来年2月に開催されるマラソン大会に応募してしまった。
今年は3年ぶりに参加して、前回より2分タイムを縮めることができた。来年は寄る年波にまだ逆らえるだろうか。
『BE-PAL』に連載している角幡唯介さんのコラム「エベレストには登らない」に「老化の喜びと不安」という記事があった。
人は年を取るとなぜか身体の不調自慢、故障自慢を始めてしまう。若い時はこうは「なりたくない」と思いつつ、不調を楽し気に話している自分がいて、理由を考察してみたという内容だ。
角幡さんの結論として老化によってできないことが増えると、やらなくていい自由が手に入るということだった。それまで「頑張らないと」と考えていたことが、「年だし仕方ない」に変わることで、重荷から解放されることに快感を覚えているのではないかという説である。
確かに毎週のように山に行っていた時は、
「天気はいいし、体調も悪いわけではない。この週末を逃すと登れなくなるかもしれないぞ」
と自分を追い込んでいた。それが最近は「天気はいいけど、今週は疲れてるし...」と言い訳するようになってきた。これが一歩進むと
「いやぁ、今膝の調子が悪くてねぇ」
となっていくのだろう。
吉行淳之介が「若いということは濡れたシャツを着せられているようなものだ」と書いていた(気がする)。この真に意図するところはわからないのだが、年長者から「若いんだから」という言葉を掛けられる都度思い出したセンテンスだ。

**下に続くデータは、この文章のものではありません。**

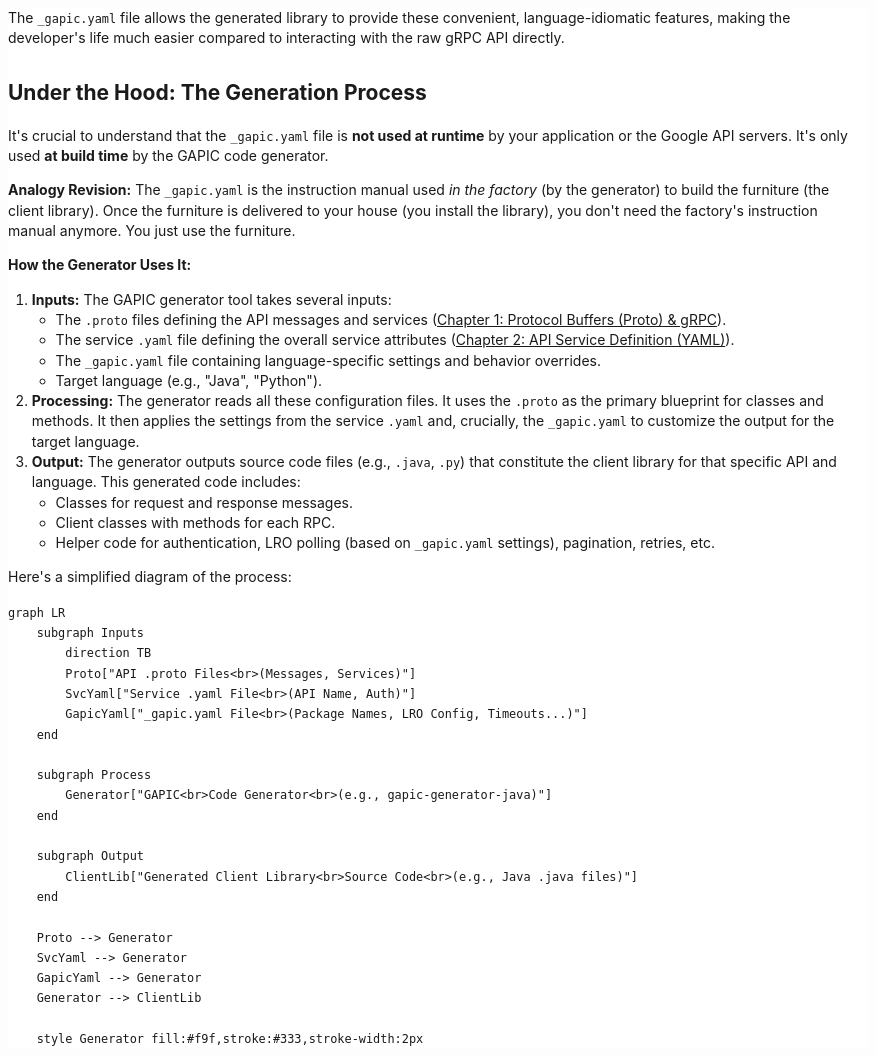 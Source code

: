 The `_gapic.yaml` file allows the generated library to provide these convenient, language-idiomatic features, making the developer's life much easier compared to interacting with the raw gRPC API directly.

## Under the Hood: The Generation Process

It's crucial to understand that the `_gapic.yaml` file is **not used at runtime** by your application or the Google API servers. It's only used **at build time** by the GAPIC code generator.

**Analogy Revision:** The `_gapic.yaml` is the instruction manual used *in the factory* (by the generator) to build the furniture (the client library). Once the furniture is delivered to your house (you install the library), you don't need the factory's instruction manual anymore. You just use the furniture.

**How the Generator Uses It:**

1.  **Inputs:** The GAPIC generator tool takes several inputs:
    *   The `.proto` files defining the API messages and services ([Chapter 1: Protocol Buffers (Proto) & gRPC](01_protocol_buffers__proto____grpc_.md)).
    *   The service `.yaml` file defining the overall service attributes ([Chapter 2: API Service Definition (YAML)](02_api_service_definition__yaml__.md)).
    *   The `_gapic.yaml` file containing language-specific settings and behavior overrides.
    *   Target language (e.g., "Java", "Python").
2.  **Processing:** The generator reads all these configuration files. It uses the `.proto` as the primary blueprint for classes and methods. It then applies the settings from the service `.yaml` and, crucially, the `_gapic.yaml` to customize the output for the target language.
3.  **Output:** The generator outputs source code files (e.g., `.java`, `.py`) that constitute the client library for that specific API and language. This generated code includes:
    *   Classes for request and response messages.
    *   Client classes with methods for each RPC.
    *   Helper code for authentication, LRO polling (based on `_gapic.yaml` settings), pagination, retries, etc.

Here's a simplified diagram of the process:

```mermaid
graph LR
    subgraph Inputs
        direction TB
        Proto["API .proto Files<br>(Messages, Services)"]
        SvcYaml["Service .yaml File<br>(API Name, Auth)"]
        GapicYaml["_gapic.yaml File<br>(Package Names, LRO Config, Timeouts...)"]
    end

    subgraph Process
        Generator["GAPIC<br>Code Generator<br>(e.g., gapic-generator-java)"]
    end

    subgraph Output
        ClientLib["Generated Client Library<br>Source Code<br>(e.g., Java .java files)"]
    end

    Proto --> Generator
    SvcYaml --> Generator
    GapicYaml --> Generator
    Generator --> ClientLib

    style Generator fill:#f9f,stroke:#333,stroke-width:2px
```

若いというだけで何の実績も自信もない。ただ、周囲は「若いんだから頑張れ」てなことを強制する。それに対する苛立ち。
老化による不調を解放感を感じるのはこの「濡れたシャツ」を脱いだということだろうか。それともカピカピに乾いたということなのだろうか。
あるいは着ていたことすら忘れてしまったということなのだろうかと、思わず考えてしまう。